“To no harm,” she scoffed.
“It’s natural,” he said. “Back then, princes and kings was shooting the tigers. Film stars was blasting at elephants. Us kids on the Tyne got rabbits and rats. We got crows and magpies. A few other things. Nowt wrong with it. Normal boys’ stuff, normal men’s stuff.”
He spoke to me again.
“In the army they said that in the real gunman there’s no difference between the gunman and the gun. Not a matter of how to do it right, but of how to feel it right. And it was the ones that could feel it right become the snipers, the sharpshooters. And even in the jungle they were cold as bliddy ice.”
Mam clicked her tongue.
“Such nonsense,” she said. “Give the gun back, Dominic.”

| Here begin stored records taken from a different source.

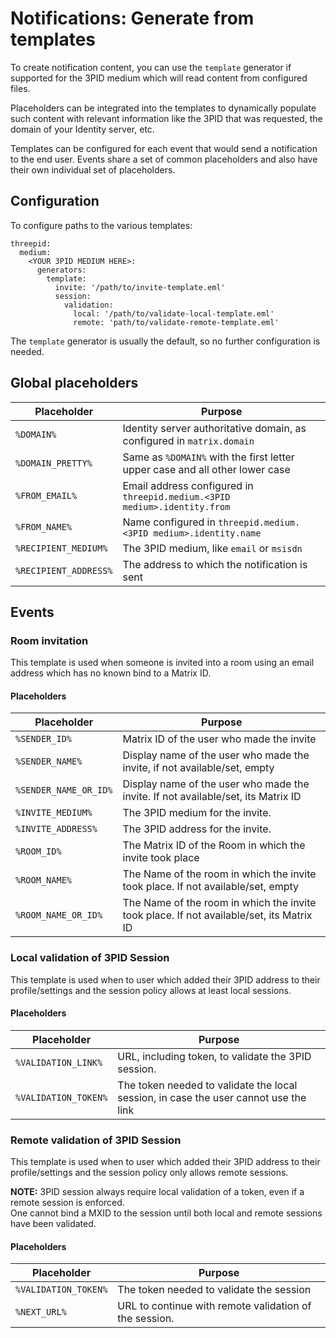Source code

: # Notifications: Generate from templates
To create notification content, you can use the `template` generator if supported for the 3PID medium which will read
content from configured files.

Placeholders can be integrated into the templates to dynamically populate such content with relevant information like
the 3PID that was requested, the domain of your Identity server, etc.

Templates can be configured for each event that would send a notification to the end user. Events share a set of common
placeholders and also have their own individual set of placeholders.

## Configuration
To configure paths to the various templates:
```
threepid:
  medium:
    <YOUR 3PID MEDIUM HERE>:
      generators:
        template:
          invite: '/path/to/invite-template.eml'
          session:
            validation:
              local: '/path/to/validate-local-template.eml'
              remote: 'path/to/validate-remote-template.eml'
```
The `template` generator is usually the default, so no further configuration is needed.

##  Global placeholders
| Placeholder           | Purpose                                                                      |
|-----------------------|------------------------------------------------------------------------------|
| `%DOMAIN%`            | Identity server authoritative domain, as configured in `matrix.domain`       |
| `%DOMAIN_PRETTY%`     | Same as `%DOMAIN%` with the first letter upper case and all other lower case |
| `%FROM_EMAIL%`        | Email address configured in `threepid.medium.<3PID medium>.identity.from`    |
| `%FROM_NAME%`         | Name configured in `threepid.medium.<3PID medium>.identity.name`             |
| `%RECIPIENT_MEDIUM%`  | The 3PID medium, like `email` or `msisdn`                                    |
| `%RECIPIENT_ADDRESS%` | The address to which the notification is sent                                |

## Events
### Room invitation
This template is used when someone is invited into a room using an email address which has no known bind to a Matrix ID.
#### Placeholders
| Placeholder           | Purpose                                                                                  |
|-----------------------|------------------------------------------------------------------------------------------|
| `%SENDER_ID%`         | Matrix ID of the user who made the invite                                                |
| `%SENDER_NAME%`       | Display name of the user who made the invite, if not available/set, empty                |
| `%SENDER_NAME_OR_ID%` | Display name of the user who made the invite. If not available/set, its Matrix ID        |
| `%INVITE_MEDIUM%`     | The 3PID medium for the invite.                                                          |
| `%INVITE_ADDRESS%`    | The 3PID address for the invite.                                                         |
| `%ROOM_ID%`           | The Matrix ID of the Room in which the invite took place                                 |
| `%ROOM_NAME%`         | The Name of the room in which the invite took place. If not available/set, empty         |
| `%ROOM_NAME_OR_ID%`   | The Name of the room in which the invite took place. If not available/set, its Matrix ID |

### Local validation of 3PID Session
This template is used when to user which added their 3PID address to their profile/settings and the session policy
allows at least local sessions.  

#### Placeholders
| Placeholder          | Purpose                                                                              |
|----------------------|--------------------------------------------------------------------------------------|
| `%VALIDATION_LINK%`  | URL, including token, to validate the 3PID session.                                  |
| `%VALIDATION_TOKEN%` | The token needed to validate the local session, in case the user cannot use the link |

### Remote validation of 3PID Session
This template is used when to user which added their 3PID address to their profile/settings and the session policy only
allows remote sessions.

**NOTE:** 3PID session always require local validation of a token, even if a remote session is enforced.  
One cannot bind a MXID to the session until both local and remote sessions have been validated.

#### Placeholders
| Placeholder          | Purpose                                                |
|----------------------|--------------------------------------------------------|
| `%VALIDATION_TOKEN%` | The token needed to validate the session               |
| `%NEXT_URL%`         | URL to continue with remote validation of the session. |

“If you can’t watch this, then get inside,” he told her. “What d’you think’s going to happen, woman? We’re going to start slaughtering ourselves?”
“Don’t be stupid,” she said.
“Don’t call me stupid. Do as you’re told and go inside.”

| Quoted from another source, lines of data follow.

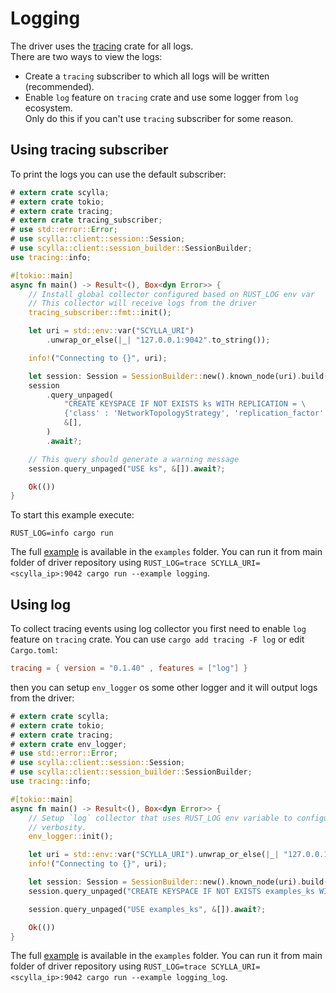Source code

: # Logging

The driver uses the [tracing](https://github.com/tokio-rs/tracing) crate for all logs.\
There are two ways to view the logs:
- Create a `tracing` subscriber to which all logs will be written (recommended).
- Enable `log` feature on `tracing` crate and use some logger from `log` ecosystem. \
Only do this if you can't use `tracing` subscriber for some reason.

## Using tracing subscriber

To print the logs you can use the default subscriber:

```rust
# extern crate scylla;
# extern crate tokio;
# extern crate tracing;
# extern crate tracing_subscriber;
# use std::error::Error;
# use scylla::client::session::Session;
# use scylla::client::session_builder::SessionBuilder;
use tracing::info;

#[tokio::main]
async fn main() -> Result<(), Box<dyn Error>> {
    // Install global collector configured based on RUST_LOG env var
    // This collector will receive logs from the driver
    tracing_subscriber::fmt::init();

    let uri = std::env::var("SCYLLA_URI")
        .unwrap_or_else(|_| "127.0.0.1:9042".to_string());

    info!("Connecting to {}", uri);

    let session: Session = SessionBuilder::new().known_node(uri).build().await?;
    session
        .query_unpaged(
            "CREATE KEYSPACE IF NOT EXISTS ks WITH REPLICATION = \
            {'class' : 'NetworkTopologyStrategy', 'replication_factor' : 1}",
            &[],
        )
        .await?;

    // This query should generate a warning message
    session.query_unpaged("USE ks", &[]).await?;

    Ok(())
}
```

To start this example execute:
```shell
RUST_LOG=info cargo run
```

The full [example](https://github.com/scylladb/scylla-rust-driver/tree/main/examples/logging.rs) is available in the `examples` folder.
You can run it from main folder of driver repository using `RUST_LOG=trace SCYLLA_URI=<scylla_ip>:9042 cargo run --example logging`.

## Using log

To collect tracing events using log collector you first need to enable `log` feature on `tracing` crate.
You can use `cargo add tracing -F log` or edit `Cargo.toml`:
```toml
tracing = { version = "0.1.40" , features = ["log"] }
```
then you can setup `env_logger` os some other logger and it will output logs from the driver:

```rust
# extern crate scylla;
# extern crate tokio;
# extern crate tracing;
# extern crate env_logger;
# use std::error::Error;
# use scylla::client::session::Session;
# use scylla::client::session_builder::SessionBuilder;
use tracing::info;

#[tokio::main]
async fn main() -> Result<(), Box<dyn Error>> {
    // Setup `log` collector that uses RUST_LOG env variable to configure
    // verbosity.
    env_logger::init();

    let uri = std::env::var("SCYLLA_URI").unwrap_or_else(|_| "127.0.0.1:9042".to_string());
    info!("Connecting to {}", uri);

    let session: Session = SessionBuilder::new().known_node(uri).build().await?;
    session.query_unpaged("CREATE KEYSPACE IF NOT EXISTS examples_ks WITH REPLICATION = {'class' : 'NetworkTopologyStrategy', 'replication_factor' : 1}", &[]).await?;

    session.query_unpaged("USE examples_ks", &[]).await?;

    Ok(())
}
```

The full [example](https://github.com/scylladb/scylla-rust-driver/tree/main/examples/logging_log.rs) is available in the `examples` folder.
You can run it from main folder of driver repository using `RUST_LOG=trace SCYLLA_URI=<scylla_ip>:9042 cargo run --example logging_log`.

She sighed. She went inside.
Dad winked at Vincent, winked at me.
“Women!” he softly said. “They don’t get it.”
I held the gun. I tried to imagine it being part of me. Tried to imagine being cold as ice and firing it at somebody, like the Japanese, or at Vincent McAlinden.
Kapow! I said inside myself.
“Die!” I breathed aloud.
“Try a couple of shots,” said Dad. “Let’s see how you get on and then we’ll know how safe you’ll be. OK, Vincent?”
“OK,” he said.
Vincent took the sack from his back, took a box from the pack, took a pellet from the box. A little grey lead thing. He took the gun, snapped it open, placed the pellet into it, closed it again, passed it back.
“There we are,” he said.
“Now keep your finger off the trigger,” said Dad to me. “And point the barrel away from us. Safety first. It’s not exactly lethal, but it’d take an eye out. It’d go deep into your flesh. That’s right, Vincent?”
“That’s right, Mr. Hall.”
“Now,” said Dad, “what you going to shoot at?”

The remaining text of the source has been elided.